If you’re a bloke in a suit who’d like to apply for the governorship of the Bank of England (deadline 5 June), I suggest you browse the website of Sapphire Partners, the headhunters appointed by Philip Hammond to conduct the search. Run by ex-JPMorgan banker Kate Grussing with an all-female team plus Cherie Booth and Lady (Barbara) Judge on its board, the firm declares: ‘We are trailblazers [as] advocated for women in business.’ You’ll probably already have read the job spec on the Cabinet Office website, which refers to candidates as ‘she/he’. None of which means a man can’t win; the Chancellor himself, in a recent select committee appearance, made more of the need for a governor with credibility on the international central banking circuit than of the gender issue. But you can be pretty sure he has asked Sapphire to come up with a shortlist that’s at least 50-50.
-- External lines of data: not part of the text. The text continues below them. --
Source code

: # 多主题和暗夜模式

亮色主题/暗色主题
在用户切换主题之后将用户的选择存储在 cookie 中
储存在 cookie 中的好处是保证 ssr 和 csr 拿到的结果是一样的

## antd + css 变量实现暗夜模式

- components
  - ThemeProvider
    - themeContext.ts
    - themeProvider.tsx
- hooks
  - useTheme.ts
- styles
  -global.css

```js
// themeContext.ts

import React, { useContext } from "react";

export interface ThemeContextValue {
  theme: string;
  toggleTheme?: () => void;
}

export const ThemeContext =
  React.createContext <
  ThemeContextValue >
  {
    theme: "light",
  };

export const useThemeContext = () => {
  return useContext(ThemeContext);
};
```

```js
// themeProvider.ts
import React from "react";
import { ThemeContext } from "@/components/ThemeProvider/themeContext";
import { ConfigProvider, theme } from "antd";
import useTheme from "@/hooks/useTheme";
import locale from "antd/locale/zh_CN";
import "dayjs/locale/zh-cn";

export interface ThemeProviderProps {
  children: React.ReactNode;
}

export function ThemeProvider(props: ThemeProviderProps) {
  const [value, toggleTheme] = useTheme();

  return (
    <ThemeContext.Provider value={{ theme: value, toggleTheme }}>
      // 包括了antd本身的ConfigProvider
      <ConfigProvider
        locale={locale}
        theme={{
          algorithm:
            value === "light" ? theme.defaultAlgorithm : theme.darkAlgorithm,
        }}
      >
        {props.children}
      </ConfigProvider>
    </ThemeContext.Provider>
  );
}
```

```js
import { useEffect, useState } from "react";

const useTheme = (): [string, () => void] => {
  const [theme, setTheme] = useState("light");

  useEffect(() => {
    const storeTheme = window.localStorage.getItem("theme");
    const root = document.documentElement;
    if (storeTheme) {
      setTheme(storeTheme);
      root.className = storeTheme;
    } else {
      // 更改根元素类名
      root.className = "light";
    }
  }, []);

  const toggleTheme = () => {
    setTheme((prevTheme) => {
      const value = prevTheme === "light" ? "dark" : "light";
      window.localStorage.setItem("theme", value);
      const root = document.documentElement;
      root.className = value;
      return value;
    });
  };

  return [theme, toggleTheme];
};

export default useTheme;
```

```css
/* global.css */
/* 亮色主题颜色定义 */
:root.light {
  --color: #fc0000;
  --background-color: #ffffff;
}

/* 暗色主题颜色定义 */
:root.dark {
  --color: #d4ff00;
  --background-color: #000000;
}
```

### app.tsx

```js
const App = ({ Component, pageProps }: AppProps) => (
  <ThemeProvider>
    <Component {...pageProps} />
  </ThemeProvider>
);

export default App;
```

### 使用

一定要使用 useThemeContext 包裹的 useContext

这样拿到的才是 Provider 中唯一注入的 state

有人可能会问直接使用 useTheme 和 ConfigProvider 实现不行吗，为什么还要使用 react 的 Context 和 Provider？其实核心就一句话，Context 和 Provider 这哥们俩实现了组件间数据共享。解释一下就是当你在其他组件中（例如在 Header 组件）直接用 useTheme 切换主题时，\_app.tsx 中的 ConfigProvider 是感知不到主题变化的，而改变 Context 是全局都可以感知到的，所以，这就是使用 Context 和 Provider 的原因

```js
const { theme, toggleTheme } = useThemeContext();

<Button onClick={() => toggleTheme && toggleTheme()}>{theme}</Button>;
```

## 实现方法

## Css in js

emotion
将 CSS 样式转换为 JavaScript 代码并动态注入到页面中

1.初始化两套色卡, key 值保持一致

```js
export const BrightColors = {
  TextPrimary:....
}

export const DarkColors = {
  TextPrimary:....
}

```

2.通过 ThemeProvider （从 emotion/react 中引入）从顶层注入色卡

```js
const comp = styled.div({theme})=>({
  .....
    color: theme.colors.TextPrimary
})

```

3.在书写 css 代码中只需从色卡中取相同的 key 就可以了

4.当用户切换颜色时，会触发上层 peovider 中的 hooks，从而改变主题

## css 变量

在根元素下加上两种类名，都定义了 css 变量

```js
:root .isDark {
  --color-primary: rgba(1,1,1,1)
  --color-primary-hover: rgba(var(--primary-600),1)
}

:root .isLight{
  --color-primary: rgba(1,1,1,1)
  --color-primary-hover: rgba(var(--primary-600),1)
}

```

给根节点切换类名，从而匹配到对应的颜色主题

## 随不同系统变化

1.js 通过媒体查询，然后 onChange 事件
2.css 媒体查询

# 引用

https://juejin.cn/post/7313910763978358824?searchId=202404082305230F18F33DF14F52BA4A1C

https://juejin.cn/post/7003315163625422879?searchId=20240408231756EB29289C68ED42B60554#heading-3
And — let me add, before I’m accused of a thought crime — that’s a good thing: not only because the Bank has fallen behind the zeitgeist in largely failing to appoint or retain women in its top ranks throughout Mark Carney’s governorship but also, as this column has argued ever since the 2008 crisis, because women often make better senior bankers than men, being less prone to machismo. So I’d say Ladbrokes has mispriced the female favourite, Santander UK chairman Baroness Vadera (first tipped here a year ago) at 8-1, compared with 2-1 for the leading man, Andrew Bailey of the Financial Conduct Authority, and 5-1 for former governor Reserve Bank of India governor Raghuram Rajan.
But there will be plenty more runners declared or dreamed up between now and Hammond’s decision in October. Among the outsiders, I’m tempted by 33-1 on Christine Lagarde of the IMF; and on the assumption, without being indiscreet, that ageism is these days as unacceptable as sexism, I’m up for a flutter on a respected veteran regulator who’s about to replace a bloke in a suit on the Bank’s Financial Policy Committee: Dame Colette Bowe.